* PROMPT: Search the listing below for the word "right", and copy every line in which it turns up.

* SOURCE DATA:
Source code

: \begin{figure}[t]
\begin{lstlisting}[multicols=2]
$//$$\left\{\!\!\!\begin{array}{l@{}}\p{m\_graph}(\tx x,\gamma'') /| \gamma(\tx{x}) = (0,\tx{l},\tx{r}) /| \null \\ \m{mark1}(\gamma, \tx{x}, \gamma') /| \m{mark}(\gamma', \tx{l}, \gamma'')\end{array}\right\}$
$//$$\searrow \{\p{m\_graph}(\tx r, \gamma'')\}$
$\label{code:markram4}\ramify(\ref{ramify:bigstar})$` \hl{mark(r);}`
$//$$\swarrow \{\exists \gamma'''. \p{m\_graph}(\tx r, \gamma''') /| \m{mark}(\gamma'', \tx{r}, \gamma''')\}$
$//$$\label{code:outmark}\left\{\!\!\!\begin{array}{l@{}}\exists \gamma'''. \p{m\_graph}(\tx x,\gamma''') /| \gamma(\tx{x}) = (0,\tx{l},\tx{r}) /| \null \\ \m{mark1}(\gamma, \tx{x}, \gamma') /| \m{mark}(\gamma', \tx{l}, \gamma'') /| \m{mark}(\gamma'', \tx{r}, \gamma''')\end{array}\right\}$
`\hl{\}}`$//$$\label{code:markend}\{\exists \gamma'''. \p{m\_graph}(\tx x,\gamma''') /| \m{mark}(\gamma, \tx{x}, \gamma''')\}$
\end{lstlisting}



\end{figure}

* EXERCISE ANSWER:
$//$$\left\{\!\!\!\begin{array}{l@{}}\p{m\_graph}(\tx x,\gamma'') /| \gamma(\tx{x}) = (0,\tx{l},\tx{r}) /| \null \\ \m{mark1}(\gamma, \tx{x}, \gamma') /| \m{mark}(\gamma', \tx{l}, \gamma'')\end{array}\right\}$
$//$$\label{code:outmark}\left\{\!\!\!\begin{array}{l@{}}\exists \gamma'''. \p{m\_graph}(\tx x,\gamma''') /| \gamma(\tx{x}) = (0,\tx{l},\tx{r}) /| \null \\ \m{mark1}(\gamma, \tx{x}, \gamma') /| \m{mark}(\gamma', \tx{l}, \gamma'') /| \m{mark}(\gamma'', \tx{r}, \gamma''')\end{array}\right\}$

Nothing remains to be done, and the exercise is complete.